== Records supplied ==

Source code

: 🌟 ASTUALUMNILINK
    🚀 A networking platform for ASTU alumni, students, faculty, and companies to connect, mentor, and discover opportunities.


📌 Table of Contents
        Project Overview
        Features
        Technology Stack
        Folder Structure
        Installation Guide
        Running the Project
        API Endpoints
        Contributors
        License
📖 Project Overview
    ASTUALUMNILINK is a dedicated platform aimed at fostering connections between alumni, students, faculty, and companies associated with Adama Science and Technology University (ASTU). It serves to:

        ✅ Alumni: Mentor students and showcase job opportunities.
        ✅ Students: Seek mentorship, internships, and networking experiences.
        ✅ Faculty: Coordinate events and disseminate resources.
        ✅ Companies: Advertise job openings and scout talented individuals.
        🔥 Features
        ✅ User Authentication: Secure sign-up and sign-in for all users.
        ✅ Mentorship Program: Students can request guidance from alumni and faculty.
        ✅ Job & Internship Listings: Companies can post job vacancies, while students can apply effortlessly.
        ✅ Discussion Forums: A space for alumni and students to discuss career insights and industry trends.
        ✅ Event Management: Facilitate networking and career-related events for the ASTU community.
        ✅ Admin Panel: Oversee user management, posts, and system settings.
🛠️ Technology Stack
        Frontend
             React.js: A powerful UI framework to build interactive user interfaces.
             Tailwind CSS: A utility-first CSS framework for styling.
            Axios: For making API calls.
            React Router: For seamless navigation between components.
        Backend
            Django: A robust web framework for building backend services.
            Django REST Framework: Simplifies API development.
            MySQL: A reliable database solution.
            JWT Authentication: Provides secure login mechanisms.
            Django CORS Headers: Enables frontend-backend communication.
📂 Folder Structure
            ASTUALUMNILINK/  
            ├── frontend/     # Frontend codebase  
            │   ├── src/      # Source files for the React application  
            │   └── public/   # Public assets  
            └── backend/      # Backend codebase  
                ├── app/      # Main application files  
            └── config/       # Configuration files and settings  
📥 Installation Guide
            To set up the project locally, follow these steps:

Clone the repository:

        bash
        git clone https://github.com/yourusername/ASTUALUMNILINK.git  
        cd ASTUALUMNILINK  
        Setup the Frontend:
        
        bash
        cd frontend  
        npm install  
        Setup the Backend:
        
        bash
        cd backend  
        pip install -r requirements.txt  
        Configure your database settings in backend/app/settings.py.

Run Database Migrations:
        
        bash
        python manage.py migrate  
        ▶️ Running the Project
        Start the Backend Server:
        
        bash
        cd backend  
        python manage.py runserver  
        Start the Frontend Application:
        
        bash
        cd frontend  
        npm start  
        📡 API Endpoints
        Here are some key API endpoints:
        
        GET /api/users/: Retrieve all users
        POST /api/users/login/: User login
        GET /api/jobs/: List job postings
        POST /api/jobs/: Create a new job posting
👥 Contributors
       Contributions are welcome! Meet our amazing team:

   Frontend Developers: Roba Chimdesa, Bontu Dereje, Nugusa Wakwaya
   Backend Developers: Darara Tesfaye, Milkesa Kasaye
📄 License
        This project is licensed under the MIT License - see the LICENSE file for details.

== Your goal ==
Would you reproduce the full listing without changing a single word?

== Response below ==
Source code

: 🌟 ASTUALUMNILINK
    🚀 A networking platform for ASTU alumni, students, faculty, and companies to connect, mentor, and discover opportunities.


📌 Table of Contents
        Project Overview
        Features
        Technology Stack
        Folder Structure
        Installation Guide
        Running the Project
        API Endpoints
        Contributors
        License
📖 Project Overview
    ASTUALUMNILINK is a dedicated platform aimed at fostering connections between alumni, students, faculty, and companies associated with Adama Science and Technology University (ASTU). It serves to:

        ✅ Alumni: Mentor students and showcase job opportunities.
        ✅ Students: Seek mentorship, internships, and networking experiences.
        ✅ Faculty: Coordinate events and disseminate resources.
        ✅ Companies: Advertise job openings and scout talented individuals.
        🔥 Features
        ✅ User Authentication: Secure sign-up and sign-in for all users.
        ✅ Mentorship Program: Students can request guidance from alumni and faculty.
        ✅ Job & Internship Listings: Companies can post job vacancies, while students can apply effortlessly.
        ✅ Discussion Forums: A space for alumni and students to discuss career insights and industry trends.
        ✅ Event Management: Facilitate networking and career-related events for the ASTU community.
        ✅ Admin Panel: Oversee user management, posts, and system settings.
🛠️ Technology Stack
        Frontend
             React.js: A powerful UI framework to build interactive user interfaces.
             Tailwind CSS: A utility-first CSS framework for styling.
            Axios: For making API calls.
            React Router: For seamless navigation between components.
        Backend
            Django: A robust web framework for building backend services.
            Django REST Framework: Simplifies API development.
            MySQL: A reliable database solution.
            JWT Authentication: Provides secure login mechanisms.
            Django CORS Headers: Enables frontend-backend communication.
📂 Folder Structure
            ASTUALUMNILINK/  
            ├── frontend/     # Frontend codebase  
            │   ├── src/      # Source files for the React application  
            │   └── public/   # Public assets  
            └── backend/      # Backend codebase  
                ├── app/      # Main application files  
            └── config/       # Configuration files and settings  
📥 Installation Guide
            To set up the project locally, follow these steps:

Clone the repository:

        bash
        git clone https://github.com/yourusername/ASTUALUMNILINK.git  
        cd ASTUALUMNILINK  
        Setup the Frontend:
        
        bash
        cd frontend  
        npm install  
        Setup the Backend:
        
        bash
        cd backend  
        pip install -r requirements.txt  
        Configure your database settings in backend/app/settings.py.

Run Database Migrations:
        
        bash
        python manage.py migrate  
        ▶️ Running the Project
        Start the Backend Server:
        
        bash
        cd backend  
        python manage.py runserver  
        Start the Frontend Application:
        
        bash
        cd frontend  
        npm start  
        📡 API Endpoints
        Here are some key API endpoints:
        
        GET /api/users/: Retrieve all users
        POST /api/users/login/: User login
        GET /api/jobs/: List job postings
        POST /api/jobs/: Create a new job posting
👥 Contributors
       Contributions are welcome! Meet our amazing team:

   Frontend Developers: Roba Chimdesa, Bontu Dereje, Nugusa Wakwaya
   Backend Developers: Darara Tesfaye, Milkesa Kasaye
📄 License
        This project is licensed under the MIT License - see the LICENSE file for details.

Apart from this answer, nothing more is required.